We spend many hours simply observing all the activity in and around the pond. We encourage everyone to build their own pond, as we’re losing more and more wetlands to human activity, pollution, and climate change. We’re happy to share our experience and our joy with you! Just walk around to the back! -Bart

7814 Julie Drive

My native plant garden began in 2018 when I heard a monarch waystation presentation given by Ilse Gebhard. I became the steward of the Portage District Library garden and began to plant natives at my own home. In the past 6 years, I have learned a lot. I have transitioned my home landscaping from grass, rose of sharon, hostas, and vinca to mostly native. 

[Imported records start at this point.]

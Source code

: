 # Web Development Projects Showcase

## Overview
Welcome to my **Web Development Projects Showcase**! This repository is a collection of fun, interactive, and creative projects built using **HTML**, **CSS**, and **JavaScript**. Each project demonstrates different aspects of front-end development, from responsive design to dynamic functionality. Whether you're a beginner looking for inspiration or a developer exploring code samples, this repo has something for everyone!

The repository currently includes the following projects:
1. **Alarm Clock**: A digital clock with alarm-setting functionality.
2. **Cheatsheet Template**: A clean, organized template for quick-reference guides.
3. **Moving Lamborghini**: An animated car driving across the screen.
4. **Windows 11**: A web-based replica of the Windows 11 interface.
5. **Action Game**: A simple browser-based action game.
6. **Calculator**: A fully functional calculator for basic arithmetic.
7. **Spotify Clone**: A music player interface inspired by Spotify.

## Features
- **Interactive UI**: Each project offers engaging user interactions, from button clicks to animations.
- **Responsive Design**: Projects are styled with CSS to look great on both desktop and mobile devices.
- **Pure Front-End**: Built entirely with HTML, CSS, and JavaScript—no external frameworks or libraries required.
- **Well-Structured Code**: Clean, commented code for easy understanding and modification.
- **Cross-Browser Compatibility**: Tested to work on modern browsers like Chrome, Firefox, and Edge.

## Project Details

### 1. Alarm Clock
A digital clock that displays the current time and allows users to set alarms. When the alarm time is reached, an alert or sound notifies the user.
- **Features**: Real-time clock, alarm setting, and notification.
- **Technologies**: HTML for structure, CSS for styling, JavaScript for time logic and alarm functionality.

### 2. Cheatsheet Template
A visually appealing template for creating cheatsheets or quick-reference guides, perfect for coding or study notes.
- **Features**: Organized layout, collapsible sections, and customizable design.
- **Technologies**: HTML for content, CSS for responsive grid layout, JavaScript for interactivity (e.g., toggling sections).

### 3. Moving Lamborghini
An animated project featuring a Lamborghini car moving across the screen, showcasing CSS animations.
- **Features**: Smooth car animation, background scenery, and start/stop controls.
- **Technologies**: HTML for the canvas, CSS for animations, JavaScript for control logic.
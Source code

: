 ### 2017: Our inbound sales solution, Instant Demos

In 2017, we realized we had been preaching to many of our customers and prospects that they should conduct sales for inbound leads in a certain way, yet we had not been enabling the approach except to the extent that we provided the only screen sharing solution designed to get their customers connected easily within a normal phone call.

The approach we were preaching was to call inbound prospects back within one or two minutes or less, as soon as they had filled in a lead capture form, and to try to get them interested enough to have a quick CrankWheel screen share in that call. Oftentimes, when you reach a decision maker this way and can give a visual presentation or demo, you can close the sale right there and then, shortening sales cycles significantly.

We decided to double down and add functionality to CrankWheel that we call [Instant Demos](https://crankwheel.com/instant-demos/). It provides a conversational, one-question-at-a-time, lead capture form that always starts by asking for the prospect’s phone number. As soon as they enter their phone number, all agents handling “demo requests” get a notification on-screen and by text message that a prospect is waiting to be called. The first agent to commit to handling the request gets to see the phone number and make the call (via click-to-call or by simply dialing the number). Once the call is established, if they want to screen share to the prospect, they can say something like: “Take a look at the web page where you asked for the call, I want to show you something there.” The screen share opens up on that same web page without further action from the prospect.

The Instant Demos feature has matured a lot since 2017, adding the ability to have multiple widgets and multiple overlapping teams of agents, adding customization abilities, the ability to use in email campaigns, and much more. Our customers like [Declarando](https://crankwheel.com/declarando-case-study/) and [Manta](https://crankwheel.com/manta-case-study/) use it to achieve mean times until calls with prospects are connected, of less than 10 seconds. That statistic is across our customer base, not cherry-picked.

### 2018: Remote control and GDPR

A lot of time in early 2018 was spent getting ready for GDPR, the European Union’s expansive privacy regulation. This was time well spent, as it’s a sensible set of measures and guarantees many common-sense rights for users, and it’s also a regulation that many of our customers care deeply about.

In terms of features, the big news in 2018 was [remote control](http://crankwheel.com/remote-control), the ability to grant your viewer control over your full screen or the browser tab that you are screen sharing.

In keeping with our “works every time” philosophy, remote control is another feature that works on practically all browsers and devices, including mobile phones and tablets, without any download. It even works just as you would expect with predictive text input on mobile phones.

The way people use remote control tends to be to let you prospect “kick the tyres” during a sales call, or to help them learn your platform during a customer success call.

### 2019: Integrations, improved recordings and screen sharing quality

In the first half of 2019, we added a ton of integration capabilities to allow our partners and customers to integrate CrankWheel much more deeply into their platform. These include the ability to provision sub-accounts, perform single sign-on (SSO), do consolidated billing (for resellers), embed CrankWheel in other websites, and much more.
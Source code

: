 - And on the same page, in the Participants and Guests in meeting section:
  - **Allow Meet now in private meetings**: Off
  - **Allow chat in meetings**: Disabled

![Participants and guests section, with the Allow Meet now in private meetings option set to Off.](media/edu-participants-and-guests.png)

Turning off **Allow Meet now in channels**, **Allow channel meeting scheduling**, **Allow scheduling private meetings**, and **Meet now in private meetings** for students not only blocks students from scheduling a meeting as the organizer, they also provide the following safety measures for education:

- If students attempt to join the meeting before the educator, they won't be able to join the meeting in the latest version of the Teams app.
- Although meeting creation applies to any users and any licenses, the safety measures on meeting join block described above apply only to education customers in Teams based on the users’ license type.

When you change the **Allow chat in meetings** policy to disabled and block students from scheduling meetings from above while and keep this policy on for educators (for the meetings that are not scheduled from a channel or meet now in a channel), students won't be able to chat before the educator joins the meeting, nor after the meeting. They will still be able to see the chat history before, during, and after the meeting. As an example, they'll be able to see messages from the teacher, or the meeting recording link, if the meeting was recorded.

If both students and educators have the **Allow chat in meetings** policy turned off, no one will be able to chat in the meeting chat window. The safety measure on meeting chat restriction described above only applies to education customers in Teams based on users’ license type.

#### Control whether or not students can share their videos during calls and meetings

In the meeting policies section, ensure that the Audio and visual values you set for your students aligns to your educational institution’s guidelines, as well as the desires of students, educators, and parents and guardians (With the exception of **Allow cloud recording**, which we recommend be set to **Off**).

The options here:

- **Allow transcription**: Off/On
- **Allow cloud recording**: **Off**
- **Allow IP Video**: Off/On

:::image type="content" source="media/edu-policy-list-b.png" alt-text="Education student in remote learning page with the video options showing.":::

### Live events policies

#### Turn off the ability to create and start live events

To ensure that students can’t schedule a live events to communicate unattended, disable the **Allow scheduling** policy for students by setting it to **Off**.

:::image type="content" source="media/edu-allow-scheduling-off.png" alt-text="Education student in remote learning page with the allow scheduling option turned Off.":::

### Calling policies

On May 7, 2024, an EF-2 Tornado (with maximum winds of 130 mph), went right over my home in Portage. We lost our beautiful old black oak tree along with my shade garden. Trees landed in many of the beds and our destroyed privacy fence smothered many plants in the backyard. I’ve learned to turn lemons into lemonade. With the help of many friends, we cut down trees, dug a wildlife pond, killed most of the grass in the front yard, and are still in the process of replanting.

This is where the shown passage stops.